> _EXERCISE INSTRUCTIONS_: Read through the data and count the lines that contain the string "certainly"; give only the result.

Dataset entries
== Segment start ==

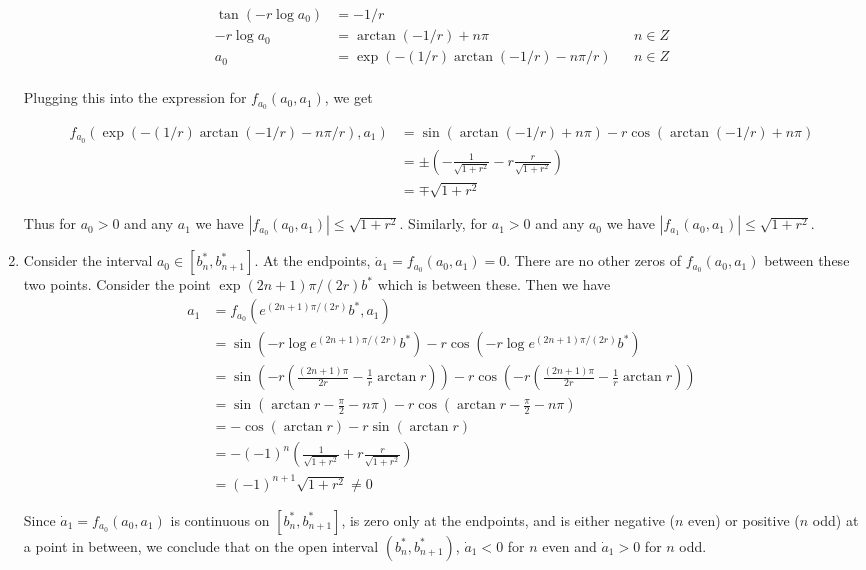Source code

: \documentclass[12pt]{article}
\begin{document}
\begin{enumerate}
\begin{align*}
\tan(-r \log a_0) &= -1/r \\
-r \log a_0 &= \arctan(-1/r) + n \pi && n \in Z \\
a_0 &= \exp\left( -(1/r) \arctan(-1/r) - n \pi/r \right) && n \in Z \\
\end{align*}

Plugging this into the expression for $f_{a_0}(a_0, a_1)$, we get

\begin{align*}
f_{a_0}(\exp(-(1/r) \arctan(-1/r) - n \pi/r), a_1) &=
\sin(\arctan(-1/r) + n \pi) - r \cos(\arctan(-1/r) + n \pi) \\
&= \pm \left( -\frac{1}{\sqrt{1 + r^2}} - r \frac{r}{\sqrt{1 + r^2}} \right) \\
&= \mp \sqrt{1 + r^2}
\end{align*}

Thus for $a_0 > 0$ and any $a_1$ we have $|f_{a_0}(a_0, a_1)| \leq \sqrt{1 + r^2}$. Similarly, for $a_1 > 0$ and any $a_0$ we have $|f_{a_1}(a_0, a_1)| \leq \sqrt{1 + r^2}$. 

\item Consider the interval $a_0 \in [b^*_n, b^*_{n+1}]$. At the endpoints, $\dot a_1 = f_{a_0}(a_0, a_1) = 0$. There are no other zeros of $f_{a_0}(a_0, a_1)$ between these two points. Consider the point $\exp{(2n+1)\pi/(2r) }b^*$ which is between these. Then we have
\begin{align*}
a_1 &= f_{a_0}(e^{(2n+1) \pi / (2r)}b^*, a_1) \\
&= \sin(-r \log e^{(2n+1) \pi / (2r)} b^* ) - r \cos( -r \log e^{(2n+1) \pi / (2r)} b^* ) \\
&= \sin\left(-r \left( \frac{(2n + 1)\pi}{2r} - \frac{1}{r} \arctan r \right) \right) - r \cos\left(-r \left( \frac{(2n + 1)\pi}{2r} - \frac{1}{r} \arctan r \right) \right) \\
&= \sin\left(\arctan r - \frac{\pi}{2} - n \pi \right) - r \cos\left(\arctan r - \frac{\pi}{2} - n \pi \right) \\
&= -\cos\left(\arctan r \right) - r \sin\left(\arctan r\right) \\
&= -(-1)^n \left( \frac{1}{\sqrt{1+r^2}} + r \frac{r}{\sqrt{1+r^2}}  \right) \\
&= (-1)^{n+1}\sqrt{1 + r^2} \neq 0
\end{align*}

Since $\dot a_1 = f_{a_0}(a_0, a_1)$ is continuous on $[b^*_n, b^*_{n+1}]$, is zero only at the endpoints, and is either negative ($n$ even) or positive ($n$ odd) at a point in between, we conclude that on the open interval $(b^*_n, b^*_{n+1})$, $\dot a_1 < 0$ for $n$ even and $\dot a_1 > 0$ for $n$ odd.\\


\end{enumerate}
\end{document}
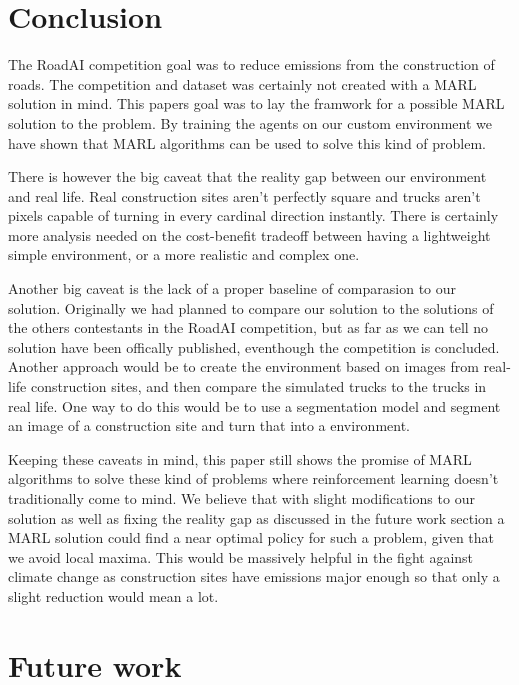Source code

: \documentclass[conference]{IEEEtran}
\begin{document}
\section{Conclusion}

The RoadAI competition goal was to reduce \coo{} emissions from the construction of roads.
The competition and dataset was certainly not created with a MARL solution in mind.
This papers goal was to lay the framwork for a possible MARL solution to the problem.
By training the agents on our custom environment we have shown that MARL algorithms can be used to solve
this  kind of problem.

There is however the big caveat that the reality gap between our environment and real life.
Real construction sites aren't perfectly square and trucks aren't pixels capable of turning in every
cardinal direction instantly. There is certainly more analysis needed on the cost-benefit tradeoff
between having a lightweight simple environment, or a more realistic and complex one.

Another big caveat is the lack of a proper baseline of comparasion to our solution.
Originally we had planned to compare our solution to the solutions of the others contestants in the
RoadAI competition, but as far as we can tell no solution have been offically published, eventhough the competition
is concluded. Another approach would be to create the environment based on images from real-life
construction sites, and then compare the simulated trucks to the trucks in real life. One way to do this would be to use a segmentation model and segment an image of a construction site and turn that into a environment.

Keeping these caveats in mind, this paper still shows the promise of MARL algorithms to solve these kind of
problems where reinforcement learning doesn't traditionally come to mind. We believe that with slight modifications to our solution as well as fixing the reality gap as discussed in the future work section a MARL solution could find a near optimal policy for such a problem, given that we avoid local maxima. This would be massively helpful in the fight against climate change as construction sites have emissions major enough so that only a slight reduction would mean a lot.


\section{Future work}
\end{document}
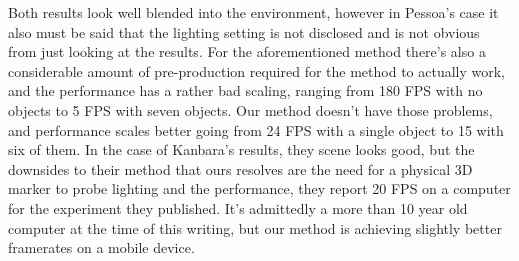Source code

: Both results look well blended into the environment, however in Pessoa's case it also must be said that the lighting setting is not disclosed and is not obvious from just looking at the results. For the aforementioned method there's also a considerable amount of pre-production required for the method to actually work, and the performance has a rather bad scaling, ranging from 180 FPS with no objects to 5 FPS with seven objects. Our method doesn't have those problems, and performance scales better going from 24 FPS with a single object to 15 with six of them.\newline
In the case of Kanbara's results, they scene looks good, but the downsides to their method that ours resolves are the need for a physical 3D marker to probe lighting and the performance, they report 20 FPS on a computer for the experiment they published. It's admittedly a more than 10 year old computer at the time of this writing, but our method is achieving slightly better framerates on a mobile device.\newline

== Segment end ==

> _SOLUTION FOR THIS PROBLEM_: 2